- What you should do -
Pull every line with the word "学生通过拉取" out of the entries below.

- Supplied material -

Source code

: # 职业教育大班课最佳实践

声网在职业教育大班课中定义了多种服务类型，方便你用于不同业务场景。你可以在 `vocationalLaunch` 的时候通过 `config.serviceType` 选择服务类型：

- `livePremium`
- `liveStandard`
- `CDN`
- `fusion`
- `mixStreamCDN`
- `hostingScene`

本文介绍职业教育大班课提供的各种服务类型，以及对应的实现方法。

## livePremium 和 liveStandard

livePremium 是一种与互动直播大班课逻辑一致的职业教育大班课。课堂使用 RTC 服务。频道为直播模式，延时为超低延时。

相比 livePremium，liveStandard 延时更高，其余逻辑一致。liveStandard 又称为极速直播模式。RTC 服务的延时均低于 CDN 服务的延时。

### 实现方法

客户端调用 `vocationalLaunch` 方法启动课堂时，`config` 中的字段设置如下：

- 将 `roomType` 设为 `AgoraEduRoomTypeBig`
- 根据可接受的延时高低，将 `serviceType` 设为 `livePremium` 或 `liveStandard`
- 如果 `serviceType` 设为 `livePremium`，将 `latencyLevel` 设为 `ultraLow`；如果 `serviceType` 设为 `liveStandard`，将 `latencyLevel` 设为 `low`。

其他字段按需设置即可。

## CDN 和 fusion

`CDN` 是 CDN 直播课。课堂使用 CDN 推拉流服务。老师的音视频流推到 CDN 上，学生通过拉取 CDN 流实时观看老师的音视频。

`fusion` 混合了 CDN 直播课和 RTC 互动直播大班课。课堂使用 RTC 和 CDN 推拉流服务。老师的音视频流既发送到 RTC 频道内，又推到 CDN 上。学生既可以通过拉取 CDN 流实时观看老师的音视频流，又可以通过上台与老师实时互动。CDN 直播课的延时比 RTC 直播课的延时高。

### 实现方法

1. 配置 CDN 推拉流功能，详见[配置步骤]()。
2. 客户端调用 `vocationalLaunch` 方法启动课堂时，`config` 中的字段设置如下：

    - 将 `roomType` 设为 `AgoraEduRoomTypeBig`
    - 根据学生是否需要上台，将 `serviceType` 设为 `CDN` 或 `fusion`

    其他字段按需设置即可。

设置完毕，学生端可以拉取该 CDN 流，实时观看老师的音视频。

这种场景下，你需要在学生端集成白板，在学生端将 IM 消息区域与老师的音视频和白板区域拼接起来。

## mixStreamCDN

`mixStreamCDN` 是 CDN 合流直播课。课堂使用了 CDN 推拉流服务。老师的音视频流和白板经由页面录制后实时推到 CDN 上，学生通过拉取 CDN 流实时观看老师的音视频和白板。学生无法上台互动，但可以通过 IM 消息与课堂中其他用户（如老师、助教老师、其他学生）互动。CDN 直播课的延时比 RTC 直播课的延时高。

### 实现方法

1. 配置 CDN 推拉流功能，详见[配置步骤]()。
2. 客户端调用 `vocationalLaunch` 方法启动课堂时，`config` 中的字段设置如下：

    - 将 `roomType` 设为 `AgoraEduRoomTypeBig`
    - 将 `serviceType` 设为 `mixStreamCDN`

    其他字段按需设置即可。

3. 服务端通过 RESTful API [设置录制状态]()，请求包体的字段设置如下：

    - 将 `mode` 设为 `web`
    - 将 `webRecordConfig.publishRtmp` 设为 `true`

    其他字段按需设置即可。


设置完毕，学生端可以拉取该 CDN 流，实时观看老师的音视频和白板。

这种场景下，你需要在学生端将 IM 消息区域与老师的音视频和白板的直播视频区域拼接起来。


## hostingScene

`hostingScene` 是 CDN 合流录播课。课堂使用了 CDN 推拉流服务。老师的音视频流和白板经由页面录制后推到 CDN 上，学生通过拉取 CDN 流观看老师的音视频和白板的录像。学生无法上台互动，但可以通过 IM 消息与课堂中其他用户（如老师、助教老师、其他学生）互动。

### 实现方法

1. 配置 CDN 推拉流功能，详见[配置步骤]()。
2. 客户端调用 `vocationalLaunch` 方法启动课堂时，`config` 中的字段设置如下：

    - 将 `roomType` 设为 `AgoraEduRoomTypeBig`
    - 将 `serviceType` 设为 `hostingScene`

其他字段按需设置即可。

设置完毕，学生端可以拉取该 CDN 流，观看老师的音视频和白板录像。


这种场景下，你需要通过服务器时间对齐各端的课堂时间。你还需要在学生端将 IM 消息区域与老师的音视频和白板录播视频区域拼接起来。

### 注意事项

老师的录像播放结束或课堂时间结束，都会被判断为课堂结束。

- Response to the task -
`CDN` 是 CDN 直播课。课堂使用 CDN 推拉流服务。老师的音视频流推到 CDN 上，学生通过拉取 CDN 流实时观看老师的音视频。
`mixStreamCDN` 是 CDN 合流直播课。课堂使用了 CDN 推拉流服务。老师的音视频流和白板经由页面录制后实时推到 CDN 上，学生通过拉取 CDN 流实时观看老师的音视频和白板。学生无法上台互动，但可以通过 IM 消息与课堂中其他用户（如老师、助教老师、其他学生）互动。CDN 直播课的延时比 RTC 直播课的延时高。
`hostingScene` 是 CDN 合流录播课。课堂使用了 CDN 推拉流服务。老师的音视频流和白板经由页面录制后推到 CDN 上，学生通过拉取 CDN 流观看老师的音视频和白板的录像。学生无法上台互动，但可以通过 IM 消息与课堂中其他用户（如老师、助教老师、其他学生）互动。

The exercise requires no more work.